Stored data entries
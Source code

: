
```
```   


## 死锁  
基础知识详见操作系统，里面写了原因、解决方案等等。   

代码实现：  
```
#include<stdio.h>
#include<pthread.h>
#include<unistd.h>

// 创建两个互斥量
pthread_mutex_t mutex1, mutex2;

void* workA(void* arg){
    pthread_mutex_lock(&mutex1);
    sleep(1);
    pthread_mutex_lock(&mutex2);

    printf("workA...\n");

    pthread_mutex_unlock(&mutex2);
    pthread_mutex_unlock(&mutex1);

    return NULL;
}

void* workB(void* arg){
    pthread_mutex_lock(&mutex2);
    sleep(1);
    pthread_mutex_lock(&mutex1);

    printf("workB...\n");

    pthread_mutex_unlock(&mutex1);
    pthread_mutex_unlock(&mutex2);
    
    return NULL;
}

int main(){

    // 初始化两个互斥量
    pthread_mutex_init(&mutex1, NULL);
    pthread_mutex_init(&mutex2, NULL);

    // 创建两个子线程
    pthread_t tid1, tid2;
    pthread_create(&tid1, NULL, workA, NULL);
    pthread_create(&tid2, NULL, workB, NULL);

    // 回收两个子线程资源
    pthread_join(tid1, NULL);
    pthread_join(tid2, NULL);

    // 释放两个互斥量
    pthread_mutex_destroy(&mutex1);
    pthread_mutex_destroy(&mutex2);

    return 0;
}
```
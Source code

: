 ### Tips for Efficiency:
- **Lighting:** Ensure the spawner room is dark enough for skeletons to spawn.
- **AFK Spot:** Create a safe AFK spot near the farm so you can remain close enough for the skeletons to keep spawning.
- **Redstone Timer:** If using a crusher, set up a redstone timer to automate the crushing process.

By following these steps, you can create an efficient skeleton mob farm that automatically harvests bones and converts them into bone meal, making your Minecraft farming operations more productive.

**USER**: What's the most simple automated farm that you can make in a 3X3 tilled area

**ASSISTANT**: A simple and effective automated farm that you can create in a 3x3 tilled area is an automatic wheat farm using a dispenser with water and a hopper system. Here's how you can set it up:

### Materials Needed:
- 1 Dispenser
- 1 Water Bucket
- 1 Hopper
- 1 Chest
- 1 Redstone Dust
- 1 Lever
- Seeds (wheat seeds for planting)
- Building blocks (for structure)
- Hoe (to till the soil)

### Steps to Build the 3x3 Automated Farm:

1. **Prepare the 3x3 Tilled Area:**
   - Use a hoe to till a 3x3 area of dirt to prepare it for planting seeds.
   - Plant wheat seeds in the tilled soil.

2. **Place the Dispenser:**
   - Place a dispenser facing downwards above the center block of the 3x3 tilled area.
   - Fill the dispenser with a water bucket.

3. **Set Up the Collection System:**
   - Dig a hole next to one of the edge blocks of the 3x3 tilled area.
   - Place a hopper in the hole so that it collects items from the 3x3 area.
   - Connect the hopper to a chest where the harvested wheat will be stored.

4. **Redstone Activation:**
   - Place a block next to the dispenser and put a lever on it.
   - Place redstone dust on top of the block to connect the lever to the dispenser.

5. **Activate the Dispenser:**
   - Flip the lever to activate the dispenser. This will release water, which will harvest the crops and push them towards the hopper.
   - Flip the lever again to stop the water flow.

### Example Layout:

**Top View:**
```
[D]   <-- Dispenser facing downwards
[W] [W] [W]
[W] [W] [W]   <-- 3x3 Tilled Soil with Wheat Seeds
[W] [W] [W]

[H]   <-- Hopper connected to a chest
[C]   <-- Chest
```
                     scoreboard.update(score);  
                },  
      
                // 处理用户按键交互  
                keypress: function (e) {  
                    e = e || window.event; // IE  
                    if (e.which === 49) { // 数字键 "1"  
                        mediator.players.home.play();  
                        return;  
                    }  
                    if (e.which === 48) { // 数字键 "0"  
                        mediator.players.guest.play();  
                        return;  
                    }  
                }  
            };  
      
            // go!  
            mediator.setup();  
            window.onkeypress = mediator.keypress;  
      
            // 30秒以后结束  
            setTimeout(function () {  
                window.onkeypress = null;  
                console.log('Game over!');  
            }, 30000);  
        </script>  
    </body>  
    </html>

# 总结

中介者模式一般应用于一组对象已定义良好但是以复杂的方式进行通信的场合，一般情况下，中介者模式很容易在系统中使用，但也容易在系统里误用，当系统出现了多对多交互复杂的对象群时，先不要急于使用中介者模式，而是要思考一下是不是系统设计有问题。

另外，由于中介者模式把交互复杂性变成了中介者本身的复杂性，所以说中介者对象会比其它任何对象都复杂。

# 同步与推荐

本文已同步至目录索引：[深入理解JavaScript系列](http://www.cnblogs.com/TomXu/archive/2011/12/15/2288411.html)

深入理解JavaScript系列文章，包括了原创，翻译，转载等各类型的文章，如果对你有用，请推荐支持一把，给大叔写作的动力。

Exercise
In the data above, find each line that has the word "void" and copy it out.

Reply to the exercise
void* workA(void* arg){
void* workB(void* arg){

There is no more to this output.